__What is expected__
Whenever a picture appears, leave it out while repeating all the other data exactly.

(Source records)
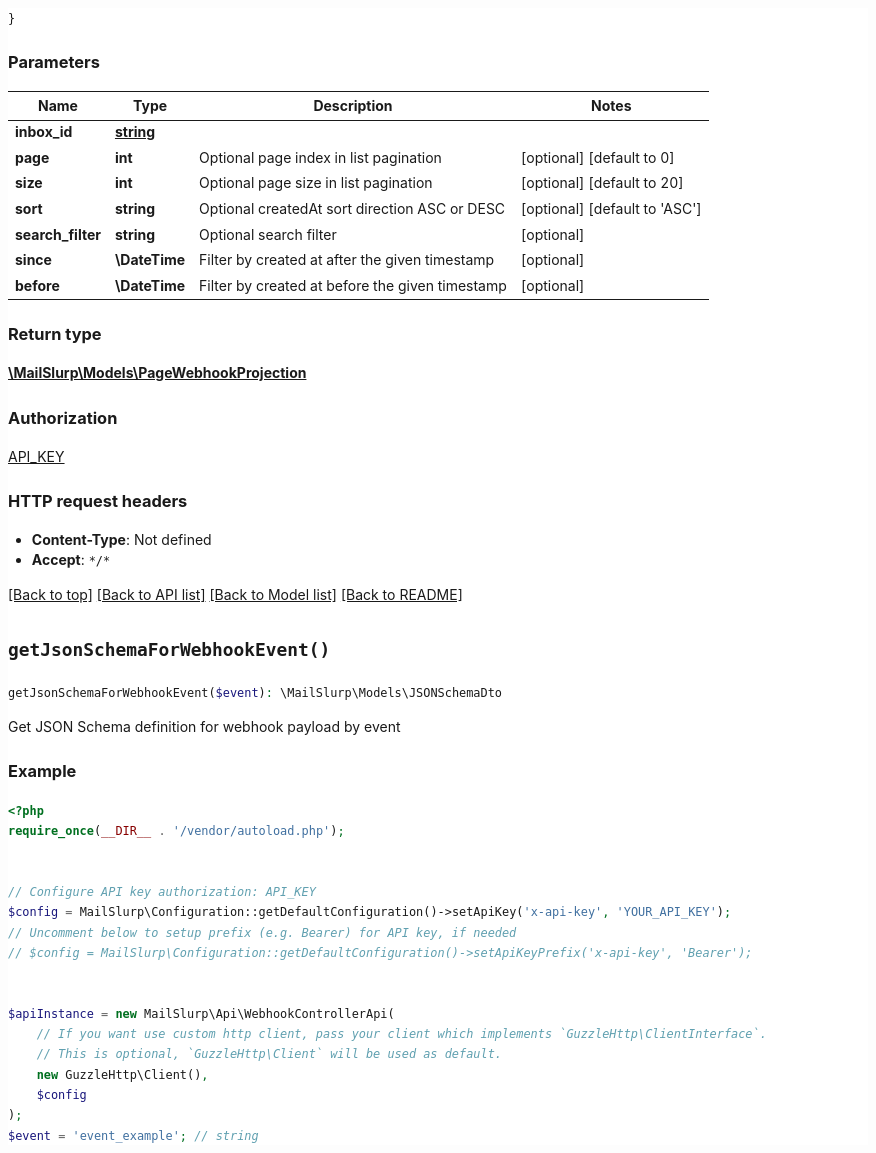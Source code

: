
 ```php
}
```

### Parameters

Name | Type | Description  | Notes
------------- | ------------- | ------------- | -------------
 **inbox_id** | [**string**](../Model/)|  |
 **page** | **int**| Optional page index in list pagination | [optional] [default to 0]
 **size** | **int**| Optional page size in list pagination | [optional] [default to 20]
 **sort** | **string**| Optional createdAt sort direction ASC or DESC | [optional] [default to &#39;ASC&#39;]
 **search_filter** | **string**| Optional search filter | [optional]
 **since** | **\DateTime**| Filter by created at after the given timestamp | [optional]
 **before** | **\DateTime**| Filter by created at before the given timestamp | [optional]

### Return type

[**\MailSlurp\Models\PageWebhookProjection**](../Model/PageWebhookProjection)

### Authorization

[API_KEY](../../README#API_KEY)

### HTTP request headers

- **Content-Type**: Not defined
- **Accept**: `*/*`

[[Back to top]](#) [[Back to API list]](../../README#endpoints)
[[Back to Model list]](../../README#models)
[[Back to README]](../../README)

## `getJsonSchemaForWebhookEvent()`

```php
getJsonSchemaForWebhookEvent($event): \MailSlurp\Models\JSONSchemaDto
```



Get JSON Schema definition for webhook payload by event

### Example

```php
<?php
require_once(__DIR__ . '/vendor/autoload.php');


// Configure API key authorization: API_KEY
$config = MailSlurp\Configuration::getDefaultConfiguration()->setApiKey('x-api-key', 'YOUR_API_KEY');
// Uncomment below to setup prefix (e.g. Bearer) for API key, if needed
// $config = MailSlurp\Configuration::getDefaultConfiguration()->setApiKeyPrefix('x-api-key', 'Bearer');


$apiInstance = new MailSlurp\Api\WebhookControllerApi(
    // If you want use custom http client, pass your client which implements `GuzzleHttp\ClientInterface`.
    // This is optional, `GuzzleHttp\Client` will be used as default.
    new GuzzleHttp\Client(),
    $config
);
$event = 'event_example'; // string
```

__The completed task__
Source code

:
 ```php
}
```

### Parameters

Name | Type | Description  | Notes
------------- | ------------- | ------------- | -------------
 **inbox_id** | [**string**](../Model/)|  |
 **page** | **int**| Optional page index in list pagination | [optional] [default to 0]
 **size** | **int**| Optional page size in list pagination | [optional] [default to 20]
 **sort** | **string**| Optional createdAt sort direction ASC or DESC | [optional] [default to &#39;ASC&#39;]
 **search_filter** | **string**| Optional search filter | [optional]
 **since** | **\DateTime**| Filter by created at after the given timestamp | [optional]
 **before** | **\DateTime**| Filter by created at before the given timestamp | [optional]

### Return type

[**\MailSlurp\Models\PageWebhookProjection**](../Model/PageWebhookProjection)

### Authorization

[API_KEY](../../README#API_KEY)

### HTTP request headers

- **Content-Type**: Not defined
- **Accept**: `*/*`

[[Back to top]](#) [[Back to API list]](../../README#endpoints)
[[Back to Model list]](../../README#models)
[[Back to README]](../../README)

## `getJsonSchemaForWebhookEvent()`

```php
getJsonSchemaForWebhookEvent($event): \MailSlurp\Models\JSONSchemaDto
```



Get JSON Schema definition for webhook payload by event

### Example

```php
<?php
require_once(__DIR__ . '/vendor/autoload.php');


// Configure API key authorization: API_KEY
$config = MailSlurp\Configuration::getDefaultConfiguration()->setApiKey('x-api-key', 'YOUR_API_KEY');
// Uncomment below to setup prefix (e.g. Bearer) for API key, if needed
// $config = MailSlurp\Configuration::getDefaultConfiguration()->setApiKeyPrefix('x-api-key', 'Bearer');


$apiInstance = new MailSlurp\Api\WebhookControllerApi(
    // If you want use custom http client, pass your client which implements `GuzzleHttp\ClientInterface`.
    // This is optional, `GuzzleHttp\Client` will be used as default.
    new GuzzleHttp\Client(),
    $config
);
$event = 'event_example'; // string
```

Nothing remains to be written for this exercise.